++++ Supplied material
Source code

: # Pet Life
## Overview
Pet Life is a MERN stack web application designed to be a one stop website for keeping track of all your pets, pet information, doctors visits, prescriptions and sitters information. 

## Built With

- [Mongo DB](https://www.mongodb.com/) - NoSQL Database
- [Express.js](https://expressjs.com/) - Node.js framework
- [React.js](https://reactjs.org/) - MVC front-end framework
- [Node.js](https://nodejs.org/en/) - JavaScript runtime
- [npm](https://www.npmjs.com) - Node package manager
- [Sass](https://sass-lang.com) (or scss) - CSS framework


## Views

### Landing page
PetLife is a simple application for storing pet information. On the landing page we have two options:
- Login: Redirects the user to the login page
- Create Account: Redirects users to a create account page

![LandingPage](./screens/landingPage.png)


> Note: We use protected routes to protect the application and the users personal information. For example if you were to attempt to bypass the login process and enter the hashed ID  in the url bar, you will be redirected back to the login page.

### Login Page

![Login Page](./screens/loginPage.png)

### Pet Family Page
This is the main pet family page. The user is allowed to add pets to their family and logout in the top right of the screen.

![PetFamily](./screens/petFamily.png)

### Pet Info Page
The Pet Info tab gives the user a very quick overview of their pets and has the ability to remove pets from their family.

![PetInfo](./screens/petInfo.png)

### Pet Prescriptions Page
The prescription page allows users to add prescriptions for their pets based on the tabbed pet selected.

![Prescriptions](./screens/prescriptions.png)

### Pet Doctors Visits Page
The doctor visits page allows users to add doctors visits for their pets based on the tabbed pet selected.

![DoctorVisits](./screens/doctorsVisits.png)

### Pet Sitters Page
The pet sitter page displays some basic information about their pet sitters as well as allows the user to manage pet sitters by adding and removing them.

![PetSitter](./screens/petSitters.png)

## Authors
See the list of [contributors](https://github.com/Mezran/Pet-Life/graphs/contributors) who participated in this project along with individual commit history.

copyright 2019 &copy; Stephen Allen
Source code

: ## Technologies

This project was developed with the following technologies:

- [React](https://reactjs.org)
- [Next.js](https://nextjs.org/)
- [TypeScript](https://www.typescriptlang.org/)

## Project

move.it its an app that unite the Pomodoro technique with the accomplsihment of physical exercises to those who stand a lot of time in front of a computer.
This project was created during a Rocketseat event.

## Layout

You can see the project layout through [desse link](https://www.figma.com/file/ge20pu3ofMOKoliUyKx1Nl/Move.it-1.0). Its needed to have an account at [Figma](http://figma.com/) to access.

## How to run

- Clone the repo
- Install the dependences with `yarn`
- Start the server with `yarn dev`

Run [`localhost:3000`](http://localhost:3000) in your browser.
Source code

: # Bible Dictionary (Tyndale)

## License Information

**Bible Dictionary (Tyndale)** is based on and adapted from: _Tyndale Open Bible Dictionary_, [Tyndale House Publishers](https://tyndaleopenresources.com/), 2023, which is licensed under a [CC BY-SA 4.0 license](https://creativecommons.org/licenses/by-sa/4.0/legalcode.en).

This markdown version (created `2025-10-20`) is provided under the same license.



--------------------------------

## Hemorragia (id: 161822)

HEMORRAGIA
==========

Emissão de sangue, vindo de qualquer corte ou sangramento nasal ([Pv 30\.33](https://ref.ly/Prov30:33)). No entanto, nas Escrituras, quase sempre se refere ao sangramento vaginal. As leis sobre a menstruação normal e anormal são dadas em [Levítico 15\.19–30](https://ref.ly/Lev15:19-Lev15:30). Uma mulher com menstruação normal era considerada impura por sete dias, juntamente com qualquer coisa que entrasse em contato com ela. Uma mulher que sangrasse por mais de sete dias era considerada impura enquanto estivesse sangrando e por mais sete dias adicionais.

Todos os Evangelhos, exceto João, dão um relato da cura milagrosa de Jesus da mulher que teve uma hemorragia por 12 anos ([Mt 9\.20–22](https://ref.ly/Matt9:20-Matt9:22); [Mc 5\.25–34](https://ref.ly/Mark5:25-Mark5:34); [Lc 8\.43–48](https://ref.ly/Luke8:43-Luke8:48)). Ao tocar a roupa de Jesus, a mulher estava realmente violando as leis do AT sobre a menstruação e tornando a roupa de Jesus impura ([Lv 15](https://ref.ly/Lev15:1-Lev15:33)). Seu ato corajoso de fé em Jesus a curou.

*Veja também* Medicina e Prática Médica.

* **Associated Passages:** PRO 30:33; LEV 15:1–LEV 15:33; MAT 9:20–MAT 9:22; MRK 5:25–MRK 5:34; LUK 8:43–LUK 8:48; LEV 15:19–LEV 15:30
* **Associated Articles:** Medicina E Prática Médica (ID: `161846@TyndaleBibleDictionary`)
++++++++
▶ **Task brief**:
The required output is every line above that contains the string "reactjs".

▶ **Task response**:
- [React.js](https://reactjs.org/) - MVC front-end framework
- [React](https://reactjs.org)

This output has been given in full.